## Required action
Determine how many lines in the material hold the string "Noetherian", then reply with that number only.
^^^^
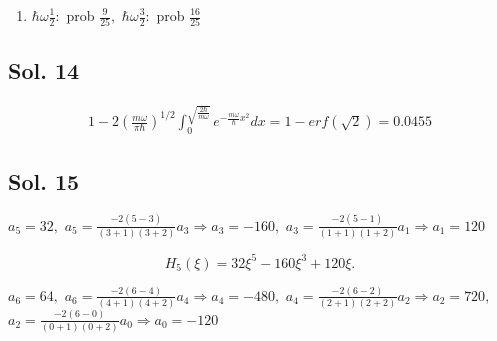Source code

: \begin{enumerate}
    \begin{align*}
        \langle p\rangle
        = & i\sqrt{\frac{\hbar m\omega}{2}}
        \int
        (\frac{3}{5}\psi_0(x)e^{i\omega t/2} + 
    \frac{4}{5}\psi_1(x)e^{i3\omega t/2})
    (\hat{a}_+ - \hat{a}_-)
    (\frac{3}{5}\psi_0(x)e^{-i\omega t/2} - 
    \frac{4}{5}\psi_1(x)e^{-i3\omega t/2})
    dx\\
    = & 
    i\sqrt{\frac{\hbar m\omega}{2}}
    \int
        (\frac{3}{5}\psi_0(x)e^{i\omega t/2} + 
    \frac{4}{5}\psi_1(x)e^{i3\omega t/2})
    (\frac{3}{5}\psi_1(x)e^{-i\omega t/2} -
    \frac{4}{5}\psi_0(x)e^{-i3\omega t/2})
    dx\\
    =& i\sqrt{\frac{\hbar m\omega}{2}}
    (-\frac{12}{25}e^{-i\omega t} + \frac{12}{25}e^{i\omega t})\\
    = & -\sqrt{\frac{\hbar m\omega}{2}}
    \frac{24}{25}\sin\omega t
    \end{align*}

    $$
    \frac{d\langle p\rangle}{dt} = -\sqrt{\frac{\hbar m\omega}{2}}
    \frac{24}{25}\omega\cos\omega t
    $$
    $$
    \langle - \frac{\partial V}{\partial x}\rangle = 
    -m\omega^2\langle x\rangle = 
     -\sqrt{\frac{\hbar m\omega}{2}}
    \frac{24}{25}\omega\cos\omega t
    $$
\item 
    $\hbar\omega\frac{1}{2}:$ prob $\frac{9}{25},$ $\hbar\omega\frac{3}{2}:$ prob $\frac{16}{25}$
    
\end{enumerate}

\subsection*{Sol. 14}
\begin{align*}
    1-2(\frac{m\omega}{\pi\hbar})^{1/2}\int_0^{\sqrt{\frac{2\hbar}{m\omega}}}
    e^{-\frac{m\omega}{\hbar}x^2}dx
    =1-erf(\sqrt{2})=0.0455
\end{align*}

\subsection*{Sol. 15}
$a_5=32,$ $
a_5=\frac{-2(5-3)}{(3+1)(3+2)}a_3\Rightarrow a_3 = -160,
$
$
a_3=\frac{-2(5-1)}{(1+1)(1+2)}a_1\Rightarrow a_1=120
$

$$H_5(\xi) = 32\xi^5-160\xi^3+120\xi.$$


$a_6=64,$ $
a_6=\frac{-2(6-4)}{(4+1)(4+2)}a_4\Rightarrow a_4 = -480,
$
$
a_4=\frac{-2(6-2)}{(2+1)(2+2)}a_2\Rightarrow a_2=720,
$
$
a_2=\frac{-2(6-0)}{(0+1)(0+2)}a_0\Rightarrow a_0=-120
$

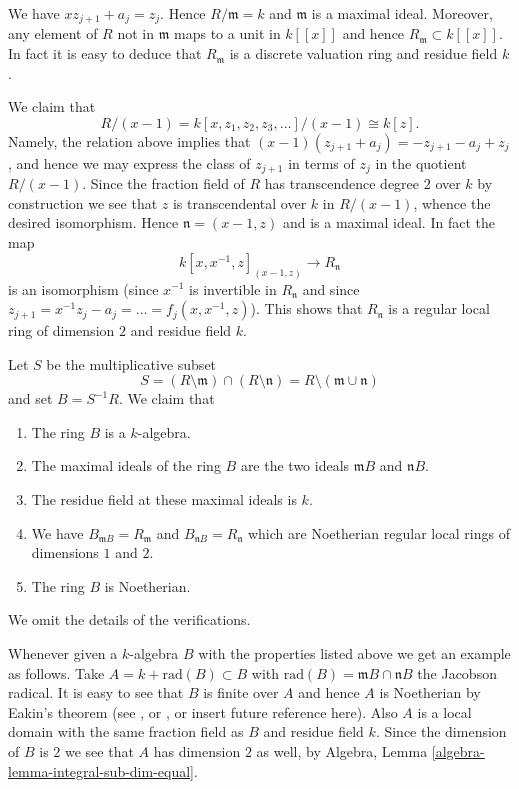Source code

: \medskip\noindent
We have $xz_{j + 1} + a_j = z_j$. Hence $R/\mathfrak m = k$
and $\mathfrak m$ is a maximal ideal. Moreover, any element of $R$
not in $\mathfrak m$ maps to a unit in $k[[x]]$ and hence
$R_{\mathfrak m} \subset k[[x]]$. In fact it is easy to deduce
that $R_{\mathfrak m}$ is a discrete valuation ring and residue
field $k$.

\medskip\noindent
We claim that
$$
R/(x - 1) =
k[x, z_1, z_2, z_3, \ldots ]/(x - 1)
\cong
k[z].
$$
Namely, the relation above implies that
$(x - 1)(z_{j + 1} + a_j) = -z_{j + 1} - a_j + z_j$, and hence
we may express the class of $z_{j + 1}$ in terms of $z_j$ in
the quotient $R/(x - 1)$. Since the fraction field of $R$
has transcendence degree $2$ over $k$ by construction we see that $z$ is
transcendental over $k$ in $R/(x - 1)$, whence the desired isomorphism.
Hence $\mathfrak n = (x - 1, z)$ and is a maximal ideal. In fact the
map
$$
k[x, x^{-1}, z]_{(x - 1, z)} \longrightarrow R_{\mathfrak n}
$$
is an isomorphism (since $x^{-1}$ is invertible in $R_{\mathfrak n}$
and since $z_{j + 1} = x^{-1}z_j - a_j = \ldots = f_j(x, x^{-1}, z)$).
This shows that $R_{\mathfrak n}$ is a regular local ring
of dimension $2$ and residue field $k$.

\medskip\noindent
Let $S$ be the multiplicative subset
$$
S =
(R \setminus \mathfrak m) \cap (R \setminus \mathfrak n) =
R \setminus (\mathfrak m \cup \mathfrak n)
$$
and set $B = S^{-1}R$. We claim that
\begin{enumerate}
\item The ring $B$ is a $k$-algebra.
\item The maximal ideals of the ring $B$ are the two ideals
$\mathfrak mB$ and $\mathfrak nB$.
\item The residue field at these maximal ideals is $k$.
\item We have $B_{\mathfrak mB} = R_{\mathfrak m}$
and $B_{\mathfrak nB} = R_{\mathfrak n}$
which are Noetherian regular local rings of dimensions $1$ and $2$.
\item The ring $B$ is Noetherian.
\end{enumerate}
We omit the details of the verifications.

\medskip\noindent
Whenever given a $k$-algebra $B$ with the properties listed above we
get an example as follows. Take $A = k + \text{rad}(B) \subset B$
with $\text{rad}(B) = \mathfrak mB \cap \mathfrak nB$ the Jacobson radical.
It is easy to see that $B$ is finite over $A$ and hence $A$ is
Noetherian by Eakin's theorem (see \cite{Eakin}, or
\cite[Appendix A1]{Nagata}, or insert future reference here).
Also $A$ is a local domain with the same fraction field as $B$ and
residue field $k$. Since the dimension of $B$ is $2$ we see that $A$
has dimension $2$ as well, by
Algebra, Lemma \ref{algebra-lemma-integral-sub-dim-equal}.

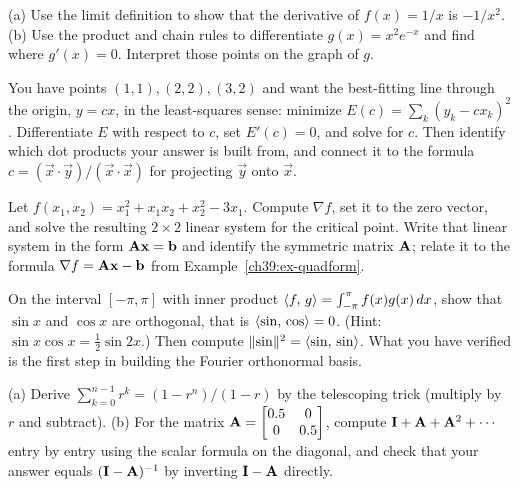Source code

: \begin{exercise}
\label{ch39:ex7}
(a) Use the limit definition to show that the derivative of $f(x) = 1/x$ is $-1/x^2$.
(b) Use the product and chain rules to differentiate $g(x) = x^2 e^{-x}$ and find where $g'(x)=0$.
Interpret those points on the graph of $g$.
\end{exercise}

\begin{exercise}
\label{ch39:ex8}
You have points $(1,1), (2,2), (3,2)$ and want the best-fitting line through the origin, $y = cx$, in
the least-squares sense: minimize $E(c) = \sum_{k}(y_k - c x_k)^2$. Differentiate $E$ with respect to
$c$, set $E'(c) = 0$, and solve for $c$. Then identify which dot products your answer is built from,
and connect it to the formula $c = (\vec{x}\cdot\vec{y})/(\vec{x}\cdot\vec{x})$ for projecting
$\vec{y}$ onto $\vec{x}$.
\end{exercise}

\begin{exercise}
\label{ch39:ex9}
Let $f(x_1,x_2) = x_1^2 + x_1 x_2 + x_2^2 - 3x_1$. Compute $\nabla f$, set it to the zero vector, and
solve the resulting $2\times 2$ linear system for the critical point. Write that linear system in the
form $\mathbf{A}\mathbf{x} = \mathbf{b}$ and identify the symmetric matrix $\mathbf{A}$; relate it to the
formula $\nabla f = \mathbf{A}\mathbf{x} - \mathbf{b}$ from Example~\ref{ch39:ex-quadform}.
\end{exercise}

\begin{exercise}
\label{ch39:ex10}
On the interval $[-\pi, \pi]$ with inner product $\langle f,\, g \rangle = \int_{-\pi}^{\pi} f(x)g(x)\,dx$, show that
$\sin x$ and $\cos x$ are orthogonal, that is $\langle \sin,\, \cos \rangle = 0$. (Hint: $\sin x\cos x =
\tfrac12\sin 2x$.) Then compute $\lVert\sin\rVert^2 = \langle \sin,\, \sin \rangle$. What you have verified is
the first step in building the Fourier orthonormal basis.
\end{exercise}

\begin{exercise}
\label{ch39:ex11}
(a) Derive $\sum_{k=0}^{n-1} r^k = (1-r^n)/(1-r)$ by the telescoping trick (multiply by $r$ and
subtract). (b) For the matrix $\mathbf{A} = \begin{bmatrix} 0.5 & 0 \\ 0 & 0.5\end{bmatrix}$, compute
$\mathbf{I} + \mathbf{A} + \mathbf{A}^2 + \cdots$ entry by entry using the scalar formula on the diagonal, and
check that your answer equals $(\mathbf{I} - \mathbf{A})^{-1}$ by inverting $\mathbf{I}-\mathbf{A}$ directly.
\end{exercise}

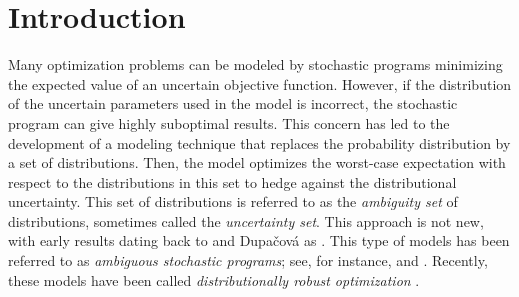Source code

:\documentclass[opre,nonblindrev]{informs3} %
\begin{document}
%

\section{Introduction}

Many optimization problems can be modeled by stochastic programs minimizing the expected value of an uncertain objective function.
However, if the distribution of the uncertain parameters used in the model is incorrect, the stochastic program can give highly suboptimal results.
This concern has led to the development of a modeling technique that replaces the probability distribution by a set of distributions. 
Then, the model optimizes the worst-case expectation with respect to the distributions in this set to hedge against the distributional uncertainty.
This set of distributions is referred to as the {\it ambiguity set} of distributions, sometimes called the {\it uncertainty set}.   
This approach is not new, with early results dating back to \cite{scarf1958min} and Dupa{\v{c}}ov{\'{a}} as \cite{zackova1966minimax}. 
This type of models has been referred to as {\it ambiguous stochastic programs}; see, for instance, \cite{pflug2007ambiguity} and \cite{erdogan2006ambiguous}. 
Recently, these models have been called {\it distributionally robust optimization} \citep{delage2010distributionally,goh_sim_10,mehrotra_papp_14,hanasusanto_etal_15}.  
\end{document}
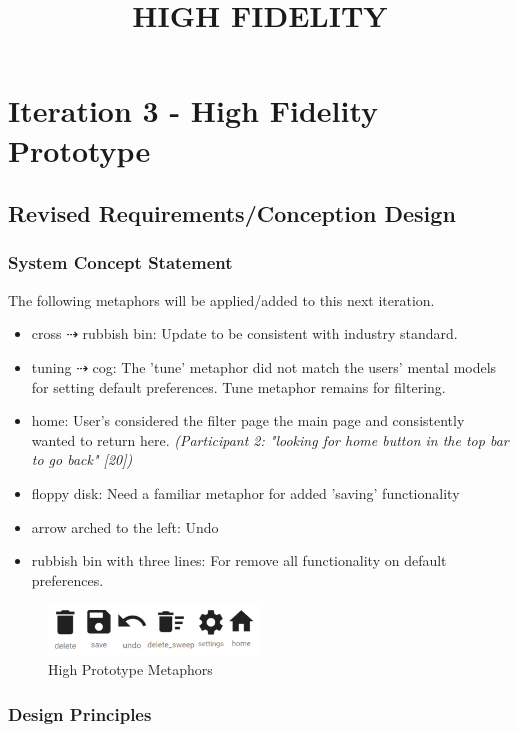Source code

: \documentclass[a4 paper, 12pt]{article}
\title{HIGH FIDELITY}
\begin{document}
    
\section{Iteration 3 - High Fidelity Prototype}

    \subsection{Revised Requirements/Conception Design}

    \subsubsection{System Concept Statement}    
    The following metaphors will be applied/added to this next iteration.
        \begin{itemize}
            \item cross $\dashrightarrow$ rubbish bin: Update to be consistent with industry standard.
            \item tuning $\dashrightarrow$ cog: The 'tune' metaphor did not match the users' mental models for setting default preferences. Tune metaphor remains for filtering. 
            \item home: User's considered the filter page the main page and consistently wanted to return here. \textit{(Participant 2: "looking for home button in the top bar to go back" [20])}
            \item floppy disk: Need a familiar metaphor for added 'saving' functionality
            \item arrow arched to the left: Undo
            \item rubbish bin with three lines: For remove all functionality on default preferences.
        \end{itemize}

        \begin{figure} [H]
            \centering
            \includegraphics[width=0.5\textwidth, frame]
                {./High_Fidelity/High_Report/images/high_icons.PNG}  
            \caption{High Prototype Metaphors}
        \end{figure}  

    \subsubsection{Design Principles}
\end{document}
^^^^
## Response area
3